A medida traz o aprendizado com a experiência do ensino superior após a reforma do convênio MEC-Usaid.
Tive duas oportunidades na minha vida de lidar com os jovens que estão sendo formados pelo nosso “brilhante” ensino médio #sqn. Nos dois casos, tive contato com egressos do ensino público e privado. Nos dois casos, o que vi foi desesperador.
Por este motivo, vejo com muito bons olhos a proposta apresentada pelo governo Temer de reformar o ensino médio. É a primeira vez que se decide mexer neste período falido da Educação brasileira desde a reforma do ensino técnico de 1997. E já não era sem tempo: enquanto a educação básica vem avançando, ainda que lentamente, o ensino médio decai a olhos vistos. Nem como cursinho pré-vestibular serve mais.
Claro que a opinião pública destacou o fim da obrigatoriedade da educação física, artes, sociologia e filosofia, estabelecendo relações entre isso e o Escola Sem Partido, o que apenas demonstra o barbarismo intelectual do debate político brasileiro.
O que a medida traz de melhor é o aprendizado com a experiência do ensino superior após a reforma do convênio MEC-Usaid – aquela tão odiada pela esquerda, mas que criou o sistema de créditos, obrigatórias e optativas existente hoje nas universidades.
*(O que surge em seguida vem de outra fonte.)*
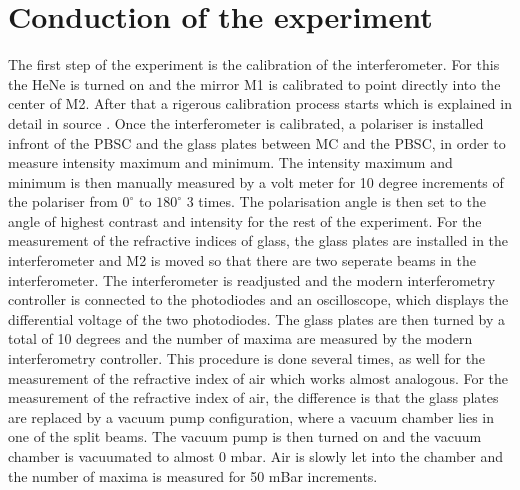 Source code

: \section{Conduction of the experiment} 
The first step of the experiment is the calibration of the interferometer. For this the HeNe is turned on and the mirror M1 is calibrated to point directly into the center of M2. After that a rigerous calibration process starts which is explained in detail in source \cite{sample}. Once the interferometer is calibrated, a polariser is installed infront of the PBSC and the glass plates between MC and the PBSC, in order to measure intensity maximum and minimum. The intensity maximum and minimum is then manually measured by a volt meter for 10 degree increments of the polariser from $0^\circ$ to $180^\circ$ 3 times. The polarisation angle is then set to the angle of highest contrast and intensity for the rest of the experiment. For the measurement of the refractive indices of glass, the glass plates are installed in the interferometer and M2 is moved so that there are two seperate beams in the interferometer. The interferometer is readjusted and the modern interferometry controller is connected to the photodiodes and an oscilloscope, which displays the differential voltage of the two photodiodes. The glass plates are then turned by a total of 10 degrees and the number of maxima are measured by the modern interferometry controller. This procedure is done several times, as well for the measurement of the refractive index of air which works almost analogous. For the measurement of the refractive index of air, the difference is that the glass plates are replaced by a vacuum pump configuration, where a vacuum chamber lies in one of the split beams. The vacuum pump is then turned on and the vacuum chamber is vacuumated to almost 0 mbar. Air is slowly let into the chamber and the number of maxima is measured for 50 mBar increments. 

\label{sec:cond}
\newpage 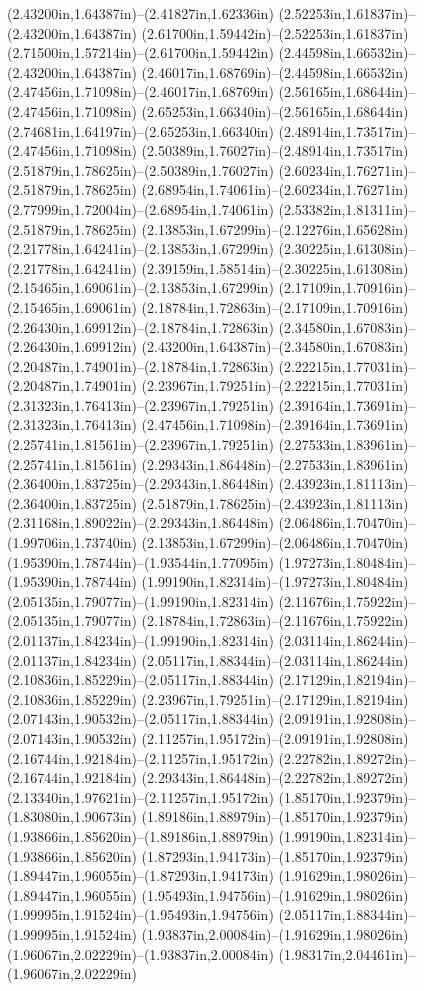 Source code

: (2.43200in,1.64387in)--(2.41827in,1.62336in) (2.52253in,1.61837in)--(2.43200in,1.64387in) (2.61700in,1.59442in)--(2.52253in,1.61837in) (2.71500in,1.57214in)--(2.61700in,1.59442in) (2.44598in,1.66532in)--(2.43200in,1.64387in) (2.46017in,1.68769in)--(2.44598in,1.66532in) (2.47456in,1.71098in)--(2.46017in,1.68769in) (2.56165in,1.68644in)--(2.47456in,1.71098in) (2.65253in,1.66340in)--(2.56165in,1.68644in) (2.74681in,1.64197in)--(2.65253in,1.66340in) (2.48914in,1.73517in)--(2.47456in,1.71098in) (2.50389in,1.76027in)--(2.48914in,1.73517in) (2.51879in,1.78625in)--(2.50389in,1.76027in) (2.60234in,1.76271in)--(2.51879in,1.78625in) (2.68954in,1.74061in)--(2.60234in,1.76271in) (2.77999in,1.72004in)--(2.68954in,1.74061in) (2.53382in,1.81311in)--(2.51879in,1.78625in) (2.13853in,1.67299in)--(2.12276in,1.65628in) (2.21778in,1.64241in)--(2.13853in,1.67299in) (2.30225in,1.61308in)--(2.21778in,1.64241in) (2.39159in,1.58514in)--(2.30225in,1.61308in) (2.15465in,1.69061in)--(2.13853in,1.67299in) (2.17109in,1.70916in)--(2.15465in,1.69061in) (2.18784in,1.72863in)--(2.17109in,1.70916in) (2.26430in,1.69912in)--(2.18784in,1.72863in) (2.34580in,1.67083in)--(2.26430in,1.69912in) (2.43200in,1.64387in)--(2.34580in,1.67083in) (2.20487in,1.74901in)--(2.18784in,1.72863in) (2.22215in,1.77031in)--(2.20487in,1.74901in) (2.23967in,1.79251in)--(2.22215in,1.77031in) (2.31323in,1.76413in)--(2.23967in,1.79251in) (2.39164in,1.73691in)--(2.31323in,1.76413in) (2.47456in,1.71098in)--(2.39164in,1.73691in) (2.25741in,1.81561in)--(2.23967in,1.79251in) (2.27533in,1.83961in)--(2.25741in,1.81561in) (2.29343in,1.86448in)--(2.27533in,1.83961in) (2.36400in,1.83725in)--(2.29343in,1.86448in) (2.43923in,1.81113in)--(2.36400in,1.83725in) (2.51879in,1.78625in)--(2.43923in,1.81113in) (2.31168in,1.89022in)--(2.29343in,1.86448in) (2.06486in,1.70470in)--(1.99706in,1.73740in) (2.13853in,1.67299in)--(2.06486in,1.70470in) (1.95390in,1.78744in)--(1.93544in,1.77095in) (1.97273in,1.80484in)--(1.95390in,1.78744in) (1.99190in,1.82314in)--(1.97273in,1.80484in) (2.05135in,1.79077in)--(1.99190in,1.82314in) (2.11676in,1.75922in)--(2.05135in,1.79077in) (2.18784in,1.72863in)--(2.11676in,1.75922in) (2.01137in,1.84234in)--(1.99190in,1.82314in) (2.03114in,1.86244in)--(2.01137in,1.84234in) (2.05117in,1.88344in)--(2.03114in,1.86244in) (2.10836in,1.85229in)--(2.05117in,1.88344in) (2.17129in,1.82194in)--(2.10836in,1.85229in) (2.23967in,1.79251in)--(2.17129in,1.82194in) (2.07143in,1.90532in)--(2.05117in,1.88344in) (2.09191in,1.92808in)--(2.07143in,1.90532in) (2.11257in,1.95172in)--(2.09191in,1.92808in) (2.16744in,1.92184in)--(2.11257in,1.95172in) (2.22782in,1.89272in)--(2.16744in,1.92184in) (2.29343in,1.86448in)--(2.22782in,1.89272in) (2.13340in,1.97621in)--(2.11257in,1.95172in) (1.85170in,1.92379in)--(1.83080in,1.90673in) (1.89186in,1.88979in)--(1.85170in,1.92379in) (1.93866in,1.85620in)--(1.89186in,1.88979in) (1.99190in,1.82314in)--(1.93866in,1.85620in) (1.87293in,1.94173in)--(1.85170in,1.92379in) (1.89447in,1.96055in)--(1.87293in,1.94173in) (1.91629in,1.98026in)--(1.89447in,1.96055in) (1.95493in,1.94756in)--(1.91629in,1.98026in) (1.99995in,1.91524in)--(1.95493in,1.94756in) (2.05117in,1.88344in)--(1.99995in,1.91524in) (1.93837in,2.00084in)--(1.91629in,1.98026in) (1.96067in,2.02229in)--(1.93837in,2.00084in) (1.98317in,2.04461in)--(1.96067in,2.02229in)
Ao adotar este mesmo formato para o ensino médio, traz flexibilidade ao currículo e permite que os temas transversais sejam melhor abordados por meio de disciplinas optativas.
Claro, nada impede que disciplinas optativas como “Criacionismo Aplicado” ou “Construção Social do Gênero” sejam dadas em determinadas escolas. Também não se sabe como um curriculum tão flexível poderá ser organizado em cenário de contenção de verba. Mas uma solução pode ser a permissão para que o aluno da escola A curse disciplinas da escola B que sua escola de origem não oferece. Pode-se especializar escolas em cada uma das cinco áreas de interesse, e permitir que o aluno circule entre elas. Hoje, estudantes de pós-graduação da USP, Unesp e Unicamp já fazem isso.
A flexibilidade permitirá que o aluno se concentre na sua área de aptidão. Ao mesmo tempo, o núcleo básico do currículo pode reforçar os conhecimentos de Português e Matemática, onde o desastre está instalado atualmente. Não é preciso obrigar todos os alunos a conhecerem John Rawls – e hoje eles já não conhecem mesmo – mas eles precisam entender um texto de Machado de Assis. Ou melhor, precisam entender um texto.
Por fim, um alerta: com todo o respeito aos meus amigos da Pedagogia, a experiência recente mostra que as melhores políticas públicas de Educação não foram implementadas por pedagogos. De referências pedagógicas como Paulo Freire, Ester Grossi e Rose Neubart vieram pataquadas didáticas como o sistema de aprovação automática adotado em São Paulo.
As políticas que realmente tiveram impacto positivo, como a municipalização do ensino fundamental, o Ideb e o Fundeb, foram iniciativas de gente de fora da Pedagogia, como Paulo Renato e Fernando Haddad, e foram propostas por organizações da sociedade civil como o Todos Pela Educação. Os pedagogos da academia são contra o Ideb, por exemplo. Portanto, filtrem tudo o que vier deles.
Paulo Roberto Silva
Jornalista e empreendedor. Mestre em Integração da América Latina pela USP.